Enterprise Architecture

:::info Source Sourced from docs/01-enterprise-architecture.md in the documentation repo. :::

Companion docs: 02 DDD & Bounded Contexts · 03 Microservices · 04 Event-Driven · 13 Security & Tenancy · ADR 0001 — Kong edge gateway

1. Business Architecture

1.1 Stakeholders & Personas

Side	Persona	Primary Goals
Provider	Course Author	Create high-quality interactive courses fast, with AI assistance
Provider	Provider Admin	Manage catalog, pricing, payouts, analytics
Organization	Org Admin	Assign courses to employees, enforce compliance, get reports
Organization	Org Manager	View team progress, intervene on at-risk learners
Learner	Employee Learner	Complete assigned trainings, including offline
Learner	Individual Learner	Buy courses, learn on demand, earn certificates
Internal	Platform Admin	Tenant management, abuse handling, billing reconciliation
Internal	Compliance Officer	Audit logs, AI provenance review, data subject requests

1.2 Value Streams

Author → Publish → Sell (Provider value stream)
Discover → License → Assign (Organization value stream)
Receive → Learn → Certify (Learner value stream)
Operate → Audit → Comply (Platform/Compliance value stream)

1.3 Capability Map (top-level)

Identity & Access | Tenant & Org Mgmt | Catalog & Discovery | Authoring Suite
Marketplace & Licensing | Billing & Payouts | Assignment & Compliance
Learning Delivery & Player | Progress & Records (LRS) | Assessment & Grading
Certification | Notifications | Media Pipeline | Search & Recommendation
Analytics & Reporting | AI Services | Offline Sync | Security & Compliance

2. Application Architecture (Clean Architecture Across the Estate)
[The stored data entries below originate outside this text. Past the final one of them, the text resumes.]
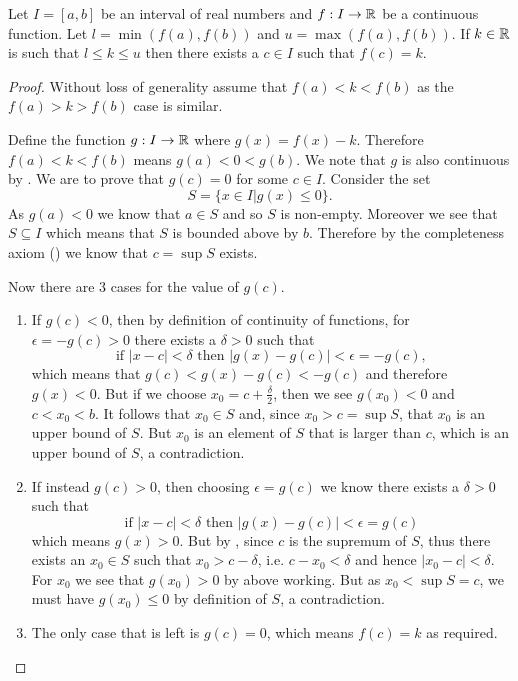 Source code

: \begin{theorem}\label{thrm-intermediate-value-theorem}
    Let $I = [a, b]$ be an interval of real numbers and $f: I \to \mathbb{R}$ be a continuous function. Let $l = \min(f(a), f(b))$ and $u = \max(f(a), f(b))$. If $k \in \mathbb{R}$ is such that $l \leq k \leq u$ then there exists a $c \in I$ such that $f(c) = k$.
\end{theorem}
\begin{proof}
    Without loss of generality assume that $f(a) < k < f(b)$ as the $f(a) > k > f(b)$ case is similar.

    Define the function $g: I \to \mathbb{R}$ where $g(x) = f(x) - k$. Therefore $f(a) < k < f(b)$ means $g(a) < 0 < g(b)$. We note that $g$ is also continuous by . We are to prove that $g(c) = 0$ for some $c \in I$. Consider the set
    \[
        S = \{x \in I \vert g(x) \leq 0\}.
    \]
    As $g(a) < 0$ we know that $a \in S$ and so $S$ is non-empty. Moreover we see that $S \subseteq I$ which means that $S$ is bounded above by $b$. Therefore by the completeness axiom () we know that $c = \sup S$ exists.

    Now there are 3 cases for the value of $g(c)$.
    \begin{enumerate}
        \item If $g(c) < 0$, then by definition of continuity of functions, for $\epsilon = -g(c) > 0$ there exists a $\delta > 0$ such that
        \[
            \text{if } |x - c| < \delta \text{ then } |g(x) - g(c)| < \epsilon = -g(c),
        \]
        which means that $g(c) < g(x) - g(c) < -g(c)$ and therefore $g(x) < 0$. But if we choose $x_0 = c + \frac\delta2$, then we see $g(x_0) < 0$ and $c < x_0 < b$. It follows that $x_0 \in S$ and, since $x_0 > c = \sup S$, that $x_0$ is an upper bound of $S$. But $x_0$ is an element of $S$ that is larger than $c$, which is an upper bound of $S$, a contradiction.

        \item If instead $g(c) > 0$, then choosing $\epsilon = g(c)$ we know there exists a $\delta > 0$ such that
        \[
            \text{if } |x - c| < \delta \text{ then } |g(x) - g(c)| < \epsilon = g(c)
        \]
        which means $g(x) > 0$. But by , since $c$ is the supremum of $S$, thus there exists an $x_0 \in S$ such that $x_0 > c - \delta$, i.e. $c - x_0 < \delta$ and hence $|x_0 - c| < \delta$. For $x_0$ we see that $g(x_0) > 0$ by above working. But as $x_0 < \sup S = c$, we must have $g(x_0) \leq 0$ by definition of $S$, a contradiction.

        \item The only case that is left is $g(c) = 0$, which means $f(c) = k$ as required.\qedhere
    \end{enumerate}
\end{proof}

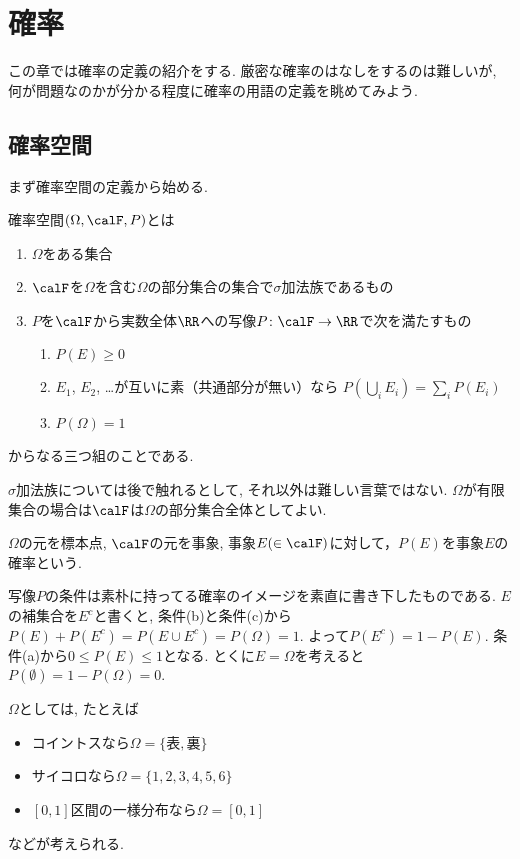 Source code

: \setcounter{chapter}{0}
\chapter{確率}
この章では確率の定義の紹介をする.
厳密な確率のはなしをするのは難しいが, 何が問題なのかが分かる程度に確率の用語の定義を眺めてみよう.

\section{確率空間}
まず確率空間の定義から始める.
\begin{definition}
確率空間$(\Omega, \calF, P)$とは
\begin{enumerate}
\item $\Omega$をある集合
\item $\calF$を$\Omega$を含む$\Omega$の部分集合の集合で$\sigma $加法族であるもの
\item $P$を$\calF$から実数全体$\RR$への写像$P\colon \calF \to  \RR$で次を満たすもの
\begin{enumerate}
\item $P(E) \ge 0$
\item $E_1$, $E_2$, \ldots が互いに素（共通部分が無い）なら $P(\bigcup_i E_i) = \sum_i P(E_i)$
\item $P(\Omega) = 1$
\end{enumerate}
\end{enumerate}
からなる三つ組のことである.
\end{definition}
$\sigma $加法族については後で触れるとして, それ以外は難しい言葉ではない.
$\Omega$が有限集合の場合は$\calF$は$\Omega$の部分集合全体としてよい.

$\Omega$の元を標本点, $\calF$の元を事象, 事象$E(\in  \calF)$に対して，$P(E)$を事象$E$の確率という.

写像$P$の条件は素朴に持ってる確率のイメージを素直に書き下したものである.
$E$の補集合を$E^c$と書くと, 条件(b)と条件(c)から$P(E) + P(E^c)=P(E\cup E^c)=P(\Omega)=1$.
よって$P(E^c)=1-P(E)$. 条件(a)から$0 \le P(E) \le 1$となる.
とくに$E=\Omega$を考えると$P(\emptyset)=1-P(\Omega)=0$.

$\Omega$としては, たとえば
\begin{itemize}
\item コイントスなら$\Omega = \{表, 裏\}$
\item サイコロなら$\Omega = \{1, 2, 3, 4, 5, 6\}$
\item $[0, 1]$区間の一様分布なら$\Omega = [0, 1]$
\end{itemize}
などが考えられる.
\pagebreak

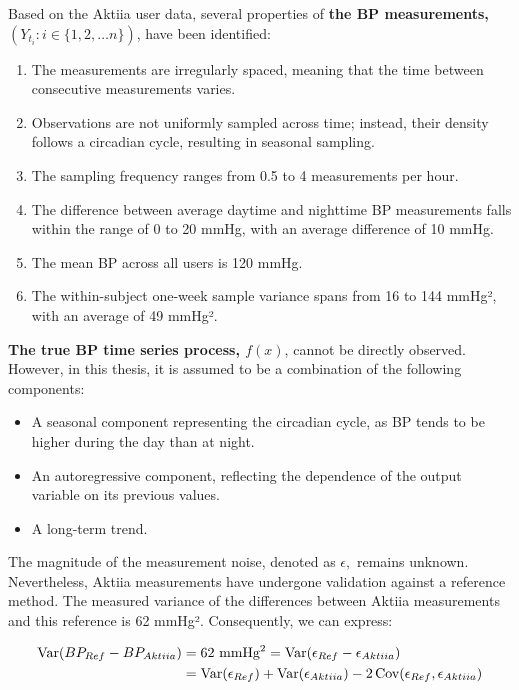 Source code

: Based on the Aktiia user data, several properties of \textbf{the BP
measurements, $(Y_{t_i}: i \in \{1, 2, \dots n\})$}, have been identified:

\begin{enumerate}
\item The measurements are irregularly spaced, meaning that the time between
consecutive measurements varies.
\item Observations are not uniformly sampled across time; instead, their
density follows a circadian cycle, resulting in seasonal sampling.
\item The sampling frequency ranges from 0.5 to 4 measurements per hour.
\item The difference between average daytime and nighttime BP measurements
falls within the range of 0 to 20 mmHg, with an average difference of 10 mmHg.
\item The mean BP across all users is 120 mmHg.
\item The within-subject one-week sample variance spans from 16 to 144
mmHg², with an average of 49 mmHg².
\end{enumerate}


\textbf{The true BP time series process, $f(x)$}, cannot be directly observed.
However, in this thesis, it
is assumed to be a combination of the following components:

\begin{itemize}
\item A seasonal component representing the circadian cycle, as BP tends to be
higher during the day than at night.
\item An autoregressive component, reflecting the dependence of the output
variable on its previous values.
\item A long-term trend.
\end{itemize}

The magnitude of the measurement noise, denoted as $\epsilon,$ remains unknown.
Nevertheless, Aktiia measurements have undergone validation against a reference
method. The measured variance of the differences between Aktiia measurements and
this reference is 62 mmHg². Consequently, we can express:

\begin{align*}
    \operatorname{Var}(BP_{Ref} - BP_{Aktiia})
    & = \text{62 mmHg\textsuperscript{2}} = \operatorname{Var}(\epsilon_{Ref} - \epsilon_{Aktiia}) \\
    & = \operatorname{Var}(\epsilon_{Ref}) + \operatorname{Var}(\epsilon_{Aktiia}) - 2\operatorname{Cov}(\epsilon_{Ref},
    \epsilon_{Aktiia})
\end{align*}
Every backend microservice is structured per Clean / Hexagonal Architecture, with Domain-Driven layers:

┌────────────────────────── Presentation ───────────────────────────┐
│ NestJS Controllers · GraphQL Resolvers (optional) · WebSockets/SSE │
└─────────────┬──────────────────────────────────────────────────────┘
              │
┌────────────────────────── Application ───────────────────────────┐
│ Use-Cases · Command/Query Handlers · DTOs · Mappers · Ports      │
└─────────────┬──────────────────────────────────────────────────────┘
              │
┌────────────────────────── Domain (pure TS) ──────────────────────┐
│ Aggregates · Entities · Value Objects · Domain Events · Services │
└─────────────┬──────────────────────────────────────────────────────┘
              │
┌────────────────────────── Infrastructure ────────────────────────┐
│ Postgres Repos · NATS Pub/Sub · S3/R2 Adapters · HTTP Clients    │
│ Outbox · Saga Engines · AI Gateway Client · Sync Client          │
└──────────────────────────────────────────────────────────────────┘

Strict dependency rule: outer layers depend inward only. Domain has zero framework imports. Application defines ports/ interfaces; infrastructure provides adapters bound at module wiring time.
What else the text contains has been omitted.